Rheumatoid arthritis

Methotrexate bias skewing RA trials

Thursday, 21 Apr 2016


Suboptimal doses of methotrexate used in key RA trials may have biased results in favour of new biologic agents, experts claim.

Writing in a concise report in the Annals of the Rheumatic Diseases rheumatologist David Felson from Arthritis Research UK and colleagues said numerous studies had demonstrated that pharmaceutical company sponsored trials were often more favourable to the sponsor’s product compared to studies with other sources of sponsorship.

“One of the limitations in pharmaceutical- sponsored clinical trials is the use of a suboptimal dose of the comparator drug to provide an artefactual superiority for the investigational drug,” they wrote.

They therefore conducted a systematic review of RA clinical trials to assess if optimal doses of MTX were used in the comparator arms of foundational trials comparing biological agents with MTX.

In the 13 trials that met inclusion criteria the maximum methotrexate dose was 20 mg/week.

Recent EULAR guidelines and expert opinion recommend titration up to 25 mg/week to achieve disease control, they noted.

In all but one trial methotrexate was given orally rather than subcutaneously. However, injection leads to higher therapeutic levels and efficacy compared to the same oral dose when doses exceed 15 mg/week.

“A dose-effect relationship exists for MTX in RA treatment…Therefore, for it to be an appropriate comparator, the maximum dose should be used in subjects who require and tolerate it,” they wrote.

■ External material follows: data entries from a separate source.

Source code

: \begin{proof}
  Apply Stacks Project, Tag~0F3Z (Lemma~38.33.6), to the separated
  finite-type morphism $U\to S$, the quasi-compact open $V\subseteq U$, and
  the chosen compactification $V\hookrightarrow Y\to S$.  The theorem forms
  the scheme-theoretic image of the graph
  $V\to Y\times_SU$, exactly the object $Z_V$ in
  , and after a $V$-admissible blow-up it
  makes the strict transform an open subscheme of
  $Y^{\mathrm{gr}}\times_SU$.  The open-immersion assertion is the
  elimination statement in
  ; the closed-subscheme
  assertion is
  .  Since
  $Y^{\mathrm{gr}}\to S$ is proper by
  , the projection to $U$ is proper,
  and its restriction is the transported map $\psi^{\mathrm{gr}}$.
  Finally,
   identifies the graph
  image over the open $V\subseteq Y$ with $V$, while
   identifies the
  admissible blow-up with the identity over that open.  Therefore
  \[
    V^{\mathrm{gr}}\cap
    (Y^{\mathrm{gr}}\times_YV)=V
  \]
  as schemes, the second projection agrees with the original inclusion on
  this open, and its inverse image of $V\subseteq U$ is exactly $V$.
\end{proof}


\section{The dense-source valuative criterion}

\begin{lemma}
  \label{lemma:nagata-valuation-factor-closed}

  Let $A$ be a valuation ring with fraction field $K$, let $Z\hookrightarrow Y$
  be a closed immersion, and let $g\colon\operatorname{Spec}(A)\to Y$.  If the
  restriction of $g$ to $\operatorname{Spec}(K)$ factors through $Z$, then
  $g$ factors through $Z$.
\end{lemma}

They conceded that, although the superiority of parenteral higher dosing of MTX was known in the 1990s, evidence of the benefit was scarce before 2009 and most of the biologic trials were designed before this date.

“Only recently has fast escalation of MTX up to 25 mg been adopted widely and this may have influenced the early trials presented,” they said.

“Still, bias generated due to the use of suboptimal dose of MTX as a comparator that would favour biologics may lead to exposing patients to unnecessary risk or expense.”

The 13 trials analysed in the study, which had to meet strict inclusion criteria, examined adalimumab, infliximab, etanercept, golimumab, abatacept, rituximab, tocilizumab and tofacitinib.

They were compared as monotherapy to methotrexate, or in combination with methotrexate to methotrexate alone.